**Task directions**
Once the pictures have been removed, repeat the remainder of the records exactly.

[Plain-text document sources]

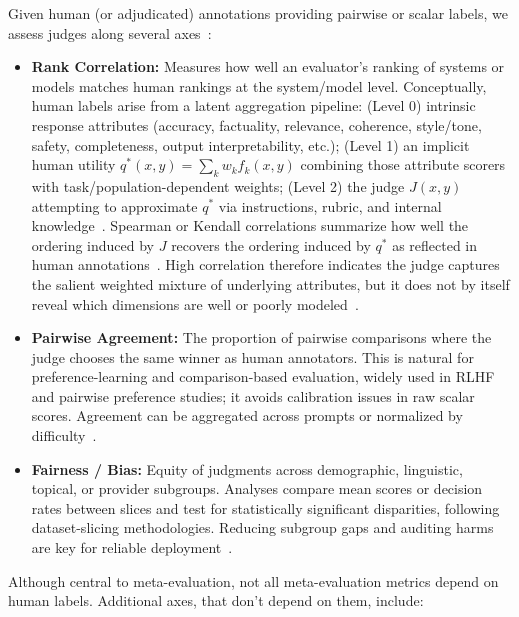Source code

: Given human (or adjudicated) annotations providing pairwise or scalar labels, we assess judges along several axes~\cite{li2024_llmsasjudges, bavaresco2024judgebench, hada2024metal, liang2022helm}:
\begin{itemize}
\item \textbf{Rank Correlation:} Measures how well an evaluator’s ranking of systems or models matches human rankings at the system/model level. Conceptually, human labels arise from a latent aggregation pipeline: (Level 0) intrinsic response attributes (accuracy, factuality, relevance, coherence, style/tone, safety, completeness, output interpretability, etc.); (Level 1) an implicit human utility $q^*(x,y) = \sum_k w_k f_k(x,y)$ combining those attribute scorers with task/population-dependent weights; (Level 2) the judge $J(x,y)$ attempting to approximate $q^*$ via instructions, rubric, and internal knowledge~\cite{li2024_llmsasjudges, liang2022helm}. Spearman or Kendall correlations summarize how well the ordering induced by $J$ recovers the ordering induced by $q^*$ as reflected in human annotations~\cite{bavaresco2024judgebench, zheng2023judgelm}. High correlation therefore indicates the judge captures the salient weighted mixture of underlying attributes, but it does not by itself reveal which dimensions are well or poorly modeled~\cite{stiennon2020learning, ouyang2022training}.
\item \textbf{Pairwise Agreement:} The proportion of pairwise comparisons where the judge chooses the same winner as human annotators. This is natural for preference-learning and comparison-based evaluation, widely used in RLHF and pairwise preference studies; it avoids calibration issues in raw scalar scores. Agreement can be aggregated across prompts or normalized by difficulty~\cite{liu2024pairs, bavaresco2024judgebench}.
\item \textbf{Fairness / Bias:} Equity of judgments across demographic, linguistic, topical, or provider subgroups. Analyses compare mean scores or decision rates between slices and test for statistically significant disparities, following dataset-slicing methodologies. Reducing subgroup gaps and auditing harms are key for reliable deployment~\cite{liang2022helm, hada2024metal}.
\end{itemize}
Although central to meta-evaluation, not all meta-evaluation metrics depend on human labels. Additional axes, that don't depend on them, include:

**Answer for the task**
Source code

: Given human (or adjudicated) annotations providing pairwise or scalar labels, we assess judges along several axes~\cite{li2024_llmsasjudges, bavaresco2024judgebench, hada2024metal, liang2022helm}:
\begin{itemize}
\item \textbf{Rank Correlation:} Measures how well an evaluator’s ranking of systems or models matches human rankings at the system/model level. Conceptually, human labels arise from a latent aggregation pipeline: (Level 0) intrinsic response attributes (accuracy, factuality, relevance, coherence, style/tone, safety, completeness, output interpretability, etc.); (Level 1) an implicit human utility $q^*(x,y) = \sum_k w_k f_k(x,y)$ combining those attribute scorers with task/population-dependent weights; (Level 2) the judge $J(x,y)$ attempting to approximate $q^*$ via instructions, rubric, and internal knowledge~\cite{li2024_llmsasjudges, liang2022helm}. Spearman or Kendall correlations summarize how well the ordering induced by $J$ recovers the ordering induced by $q^*$ as reflected in human annotations~\cite{bavaresco2024judgebench, zheng2023judgelm}. High correlation therefore indicates the judge captures the salient weighted mixture of underlying attributes, but it does not by itself reveal which dimensions are well or poorly modeled~\cite{stiennon2020learning, ouyang2022training}.
\item \textbf{Pairwise Agreement:} The proportion of pairwise comparisons where the judge chooses the same winner as human annotators. This is natural for preference-learning and comparison-based evaluation, widely used in RLHF and pairwise preference studies; it avoids calibration issues in raw scalar scores. Agreement can be aggregated across prompts or normalized by difficulty~\cite{liu2024pairs, bavaresco2024judgebench}.
\item \textbf{Fairness / Bias:} Equity of judgments across demographic, linguistic, topical, or provider subgroups. Analyses compare mean scores or decision rates between slices and test for statistically significant disparities, following dataset-slicing methodologies. Reducing subgroup gaps and auditing harms are key for reliable deployment~\cite{liang2022helm, hada2024metal}.
\end{itemize}
Although central to meta-evaluation, not all meta-evaluation metrics depend on human labels. Additional axes, that don't depend on them, include:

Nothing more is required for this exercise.